Law signed to combat robocalls

President Donald Trump recently signed into law a bipartisan bill, the TRACED Act, to combat illegal robocalls.

The collaborative legislative package was authored by members of the Senate and the House, including Fifth District Congressman Bob Latta, Energy and Commerce Republican Leader Greg Walden, Energy and Commerce Chairman Frank Pallone, and Communications and Technology Subcommittee Chairman Mike Doyle.

“Our phones that connect us to the world should be used for good, not for manipulative and illegal spam calls that have tricked countless people out of time and money,” Latta said. “The TRACED Act takes significant steps to protect consumers from scams and fraud.”

Last year alone, there were almost 48 billion robocalls made to people across the country, compared to just over 30 billion robocalls made the year before in 2017. In 2016, 22 million Americans, including senior citizens, who are some of the nation’s most vulnerable residents, lost $9.6 billion in robocall scams.

With the TRACED Act signed into law, phone companies will be required to verify and authenticate incoming calls so consumers can identify which calls are legitimate.

According to the FCC, they receive over 200,000 complaints a year from residents receiving predatory robocalls.

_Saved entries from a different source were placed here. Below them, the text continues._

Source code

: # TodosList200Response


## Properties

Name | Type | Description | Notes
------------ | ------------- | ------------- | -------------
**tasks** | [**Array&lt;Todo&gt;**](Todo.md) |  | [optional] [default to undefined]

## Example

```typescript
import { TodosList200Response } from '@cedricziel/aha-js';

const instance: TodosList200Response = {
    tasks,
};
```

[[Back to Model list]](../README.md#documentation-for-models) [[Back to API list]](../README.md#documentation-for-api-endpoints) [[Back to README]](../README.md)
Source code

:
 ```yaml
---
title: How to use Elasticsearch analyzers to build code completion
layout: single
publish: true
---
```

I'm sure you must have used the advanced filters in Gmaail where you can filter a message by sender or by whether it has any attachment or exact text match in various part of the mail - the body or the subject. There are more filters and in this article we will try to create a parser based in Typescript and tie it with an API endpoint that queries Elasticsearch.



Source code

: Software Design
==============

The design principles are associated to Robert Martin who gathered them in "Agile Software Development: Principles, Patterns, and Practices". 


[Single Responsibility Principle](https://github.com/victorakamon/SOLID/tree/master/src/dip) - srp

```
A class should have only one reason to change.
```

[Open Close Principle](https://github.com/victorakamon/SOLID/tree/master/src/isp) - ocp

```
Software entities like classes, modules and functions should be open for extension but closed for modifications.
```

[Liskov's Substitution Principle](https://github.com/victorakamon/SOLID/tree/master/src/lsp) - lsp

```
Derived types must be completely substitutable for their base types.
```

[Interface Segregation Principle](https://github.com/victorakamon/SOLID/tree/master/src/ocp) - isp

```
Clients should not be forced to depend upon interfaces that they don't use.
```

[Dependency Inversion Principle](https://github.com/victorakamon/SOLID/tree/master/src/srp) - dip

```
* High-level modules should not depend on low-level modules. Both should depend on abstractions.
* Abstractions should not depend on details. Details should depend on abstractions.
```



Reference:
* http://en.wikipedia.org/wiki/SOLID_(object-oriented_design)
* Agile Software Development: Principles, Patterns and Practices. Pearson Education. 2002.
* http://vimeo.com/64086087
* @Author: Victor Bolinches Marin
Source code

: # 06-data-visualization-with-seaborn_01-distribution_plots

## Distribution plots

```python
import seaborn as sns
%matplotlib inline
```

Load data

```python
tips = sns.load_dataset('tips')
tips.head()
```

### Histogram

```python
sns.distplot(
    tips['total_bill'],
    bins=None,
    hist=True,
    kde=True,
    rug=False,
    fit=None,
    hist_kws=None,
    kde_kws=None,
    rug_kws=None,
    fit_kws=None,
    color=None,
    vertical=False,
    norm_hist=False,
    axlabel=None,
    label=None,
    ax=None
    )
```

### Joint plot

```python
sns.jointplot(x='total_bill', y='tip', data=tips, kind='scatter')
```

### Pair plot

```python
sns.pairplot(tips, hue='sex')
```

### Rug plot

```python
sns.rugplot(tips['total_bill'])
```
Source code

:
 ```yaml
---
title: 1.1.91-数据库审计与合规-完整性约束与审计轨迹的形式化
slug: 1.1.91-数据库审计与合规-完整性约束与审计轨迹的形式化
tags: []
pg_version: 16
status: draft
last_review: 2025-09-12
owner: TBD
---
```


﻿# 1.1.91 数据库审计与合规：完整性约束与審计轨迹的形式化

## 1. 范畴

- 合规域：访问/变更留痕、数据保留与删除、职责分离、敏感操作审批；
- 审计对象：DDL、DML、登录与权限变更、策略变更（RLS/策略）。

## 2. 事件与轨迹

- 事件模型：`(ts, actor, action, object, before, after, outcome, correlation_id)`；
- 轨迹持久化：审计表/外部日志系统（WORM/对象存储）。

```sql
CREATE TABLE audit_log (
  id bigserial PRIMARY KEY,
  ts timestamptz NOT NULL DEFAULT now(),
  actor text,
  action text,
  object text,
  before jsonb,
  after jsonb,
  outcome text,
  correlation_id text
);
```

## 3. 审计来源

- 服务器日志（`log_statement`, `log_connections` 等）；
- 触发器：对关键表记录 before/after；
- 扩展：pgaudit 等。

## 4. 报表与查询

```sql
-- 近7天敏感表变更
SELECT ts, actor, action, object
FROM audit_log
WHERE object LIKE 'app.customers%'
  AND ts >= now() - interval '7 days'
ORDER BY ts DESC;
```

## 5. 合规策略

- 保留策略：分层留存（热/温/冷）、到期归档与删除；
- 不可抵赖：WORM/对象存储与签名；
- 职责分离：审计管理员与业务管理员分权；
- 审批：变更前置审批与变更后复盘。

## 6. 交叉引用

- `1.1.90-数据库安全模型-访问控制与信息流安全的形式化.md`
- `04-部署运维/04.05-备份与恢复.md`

Latta introduced the STOP Robocalls Act and shortly thereafter, the FCC voted to allow phone companies to block illegal robocalls.

The STOP Robocalls Act ensures consumers can identify which calls are being blocked – similar to the spam filter in email – and create a pathway to stop wanted calls from being blocked. It also improves information sharing to enhance the FCC’s ability to track and stop illegal robocall and spoofing operations.

Congressman Latta is the Republican leader on the Energy and Commerce Committee’s Subcommittee on Communications and Technology.